Quelques anatomistes ont rencontré une
disposition semblable chez l'homme adulte. Cette
disposition leur a été
contestée. J'ai fait de nombreuses
dissections tendant à éclairer ce
point d'anatomie humaine. Il est certain qu'on
rencontre assez souvent, même à un
âge avancé, un canal central dans
la moelle épinière»
(Calmeil LF. Recherches sur la structure, les
fonctions et le ramollissement de la mlle
épinière. Extrait du Journal des
Progrès des Sciences et Institutions
Médicales. Paris. Chez Villeret. 1828.
107p.). Malgré ces observations,
Ollivier reprend néanmoins les termes de
sa thèse dans son livre de 1827 et de
1837, se contentant de souligner que parmi les
observations de Calmeil: « plusieurs
sont autant d'exemples d'une
variété d'organisation primitive
de la moelle épinière, tandis que
dans d'autres le canal observé dans la
moelle était bien évidemment le
produit d'une altération pathologique
développée postérieurement
à la naissance ». Ainsi, on ne
peut reconnaître à Ollivier que la
paternité du mot syringomyélie,
description purement anatomo-pathologique mal
interprétée, et qu'il n'a reconnu
aucune symptomatologie liée à
« la moelle creusée en forme de
tuyau ». Il faudra attendre 1882 et
les travaux allemands de Otto Kahler (1849-1893)

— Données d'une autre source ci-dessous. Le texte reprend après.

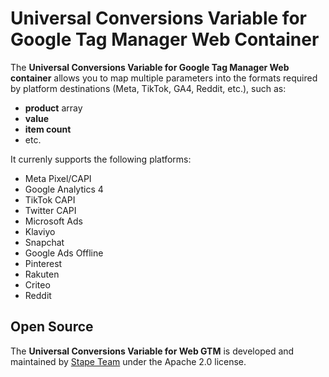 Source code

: # Universal Conversions Variable for Google Tag Manager Web Container

The **Universal Conversions Variable for Google Tag Manager Web container** allows you to map multiple parameters into the formats required by platform destinations (Meta, TikTok, GA4, Reddit, etc.), such as:
- **product** array
- **value**
- **item count**
- etc.

It currenly supports the following platforms:
- Meta Pixel/CAPI
- Google Analytics 4
- TikTok CAPI
- Twitter CAPI
- Microsoft Ads
- Klaviyo
- Snapchat
- Google Ads Offline
- Pinterest
- Rakuten
- Criteo
- Reddit

## Open Source

The **Universal Conversions Variable for Web GTM** is developed and maintained by [Stape Team](https://stape.io/) under the Apache 2.0 license.
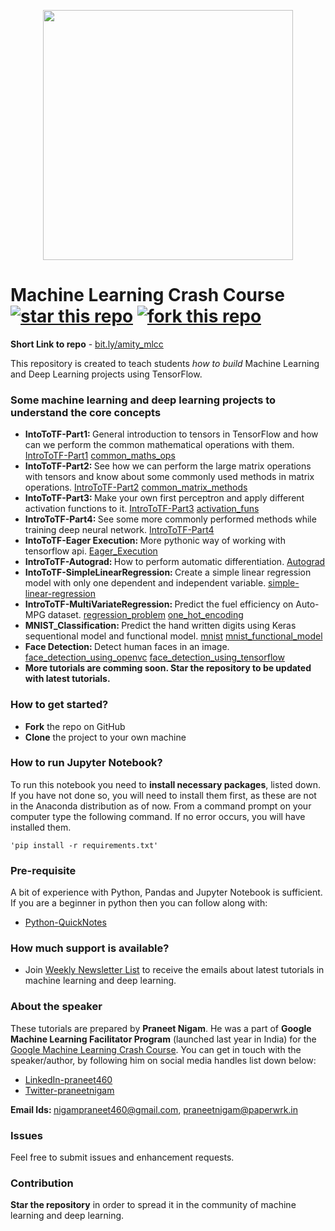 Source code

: <p align="center"><img src="https://user-images.githubusercontent.com/23660137/51654390-ae982f80-1fbd-11e9-8d06-86e6a5dcdb76.PNG" height=400></p>

# Machine Learning Crash Course [![star this repo](http://githubbadges.com/star.svg?user=Praneet460&repo=MLCC)](http://github.com/ddavison/github-badges) [![fork this repo](http://githubbadges.com/fork.svg?user=Praneet460&repo=MLCC)](http://github.com/ddavison/github-badges/fork)

<b>Short Link to repo</b> - [bit.ly/amity_mlcc](https://github.com/Praneet460/MLCC)

This repository is created to teach students <i>how to build</i> Machine Learning and Deep Learning projects using TensorFlow.

### Some machine learning and deep learning projects to understand the core concepts

- <b>IntoToTF-Part1: </b>General introduction to tensors in TensorFlow and how can we perform the common mathematical operations with them. [IntroToTF-Part1](https://github.com/Praneet460/MLCC/blob/master/IntroToTF-Part1/Intro-To-TF-Part1.ipynb) [common_maths_ops](https://github.com/Praneet460/MLCC/blob/master/IntroToTF-Part1/common_maths_ops.ipynb)
- <b>IntoToTF-Part2: </b>See how we can perform the large matrix operations with tensors and know about some commonly used methods in matrix operations. [IntroToTF-Part2](https://github.com/Praneet460/MLCC/blob/master/IntroToTF-Part2/Intro-To-TF-Part2.ipynb) [common_matrix_methods](https://github.com/Praneet460/MLCC/blob/master/IntroToTF-Part2/common_matrix_methods.ipynb)
- <b>IntoToTF-Part3: </b>Make your own first perceptron and apply different activation functions to it. [IntroToTF-Part3](https://github.com/Praneet460/MLCC/blob/master/IntroToTF-Part3/Intro-To-TF-Part3.ipynb) [activation_funs](https://github.com/Praneet460/MLCC/blob/master/IntroToTF-Part3/activation_funs.ipynb)
- <b>IntroToTF-Part4: </b>See some more commonly performed methods while training deep neural network. [IntroToTF-Part4](https://github.com/Praneet460/MLCC/blob/master/IntroToTF-Part4/Intro-To-TF-Part4.ipynb)
- <b>IntoToTF-Eager Execution: </b>More pythonic way of working with tensorflow api. [Eager_Execution](https://github.com/Praneet460/MLCC/blob/master/IntroToTF-EagerExecution/Intro-To-TF-(Eager_Execution).ipynb)
- <b>IntroToTF-Autograd: </b>How to perform automatic differentiation. [Autograd](https://github.com/Praneet460/MLCC/blob/master/IntroToTF-Autograd/Autograd.ipynb)
- <b>IntoToTF-SimpleLinearRegression: </b>Create a simple linear regression model with only one dependent and independent variable. [simple-linear-regression](https://github.com/Praneet460/MLCC/blob/master/IntroToTF-SimpleLinearRegression/simple-linear-regression.ipynb)
- <b>IntroToTF-MultiVariateRegression: </b>Predict the fuel efficiency on Auto-MPG dataset. [regression_problem](https://github.com/Praneet460/MLCC/blob/master/IntroToTF-MultiVariateRegression/regression_problem.ipynb) [one_hot_encoding](https://github.com/Praneet460/MLCC/blob/master/IntroToTF-MultiVariateRegression/one_hot_encoding.ipynb)
- <b>MNIST_Classification: </b>Predict the hand written digits using Keras sequentional model and functional model. [mnist](https://github.com/Praneet460/MLCC/blob/master/MNIST_Classification/mnist.ipynb) [mnist_functional_model](https://github.com/Praneet460/MLCC/blob/master/MNIST_Classification/mnist_functional_model.ipynb)
- <b>Face Detection: </b> Detect human faces in an image. [face_detection_using_openvc](https://github.com/Praneet460/MLCC/blob/master/Face_Detection/face_detection_using_openvc.ipynb) [face_detection_using_tensorflow](https://github.com/Praneet460/MLCC/blob/master/Face_Detection/face_detection_using_tensorflow.ipynb)
- <b>More tutorials are comming soon. Star the repository to be updated with latest tutorials.</b>


### How to get started?
- <b>Fork</b> the repo on GitHub
- <b>Clone</b> the project to your own machine

### How to run Jupyter Notebook?
To run this notebook you need to <b>install necessary packages</b>, listed down. If you have not done so, you will need to install them first, as these are not in the Anaconda distribution as of now. From a command prompt on your computer type the following command. If no error occurs, you will have installed them.

``'pip install -r requirements.txt'`` 


### Pre-requisite
A bit of experience with Python, Pandas and Jupyter Notebook is sufficient. If you are a beginner in python then you can follow along with:
- [Python-QuickNotes](https://github.com/Openacademyedu/Python-QuickNotes)

### How much support is available?
- Join [Weekly Newsletter List](https://docs.google.com/forms/d/e/1FAIpQLScPnu2BcgOsOKl1D7LdYlCIaRJHXdwwKVgDwyHIxQ5fiSkH4Q/viewform) to receive the emails about latest tutorials in machine learning and deep learning.

### About the speaker
These tutorials are prepared by <b>Praneet Nigam</b>. He was a part of <b>Google Machine Learning Facilitator Program</b> (launched last year in India) for the [Google Machine Learning Crash Course](https://developers.google.com/machine-learning/crash-course/). You can get in touch with the speaker/author, by following him on social media handles list down below:
- [LinkedIn-praneet460](https://www.linkedin.com/in/praneet460/)
- [Twitter-praneetnigam](https://twitter.com/praneetnigam)

<b>Email Ids: </b> nigampraneet460@gmail.com, praneetnigam@paperwrk.in

### Issues
Feel free to submit issues and enhancement requests.

### Contribution
<b>Star the repository</b> in order to spread it in the community of machine learning and deep learning.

et Friedrich Schultze (1848-1934) pour que la
symptomatologie clinique de la
syringomyélie soit associée
à la présence d'un syrinx
anatomo-pathologique (von Kahler O.
Casuistiche Beiträge. Prager Medicinische
Wochenschrift 18/10/1882;7(42):413-415 /
01/11/1882;7(44):433-436 /
08/11/1882;7(45):443-445.) (Schultze F.
Beiträge zur Pathologie und pathologischen
Anatomie des centralen Nervensystems. Ueber
Splat-, Höhlen- und Gliombildung im
Rückenmarke und in der Medulla oblongata.
Archiv für pathologische Anatomie und
Physiologie und für klinische Medicin.
Berlin. von G. Reimer. 1882. Band 87; Drittes
Heft (1 März 1882): 510-540.).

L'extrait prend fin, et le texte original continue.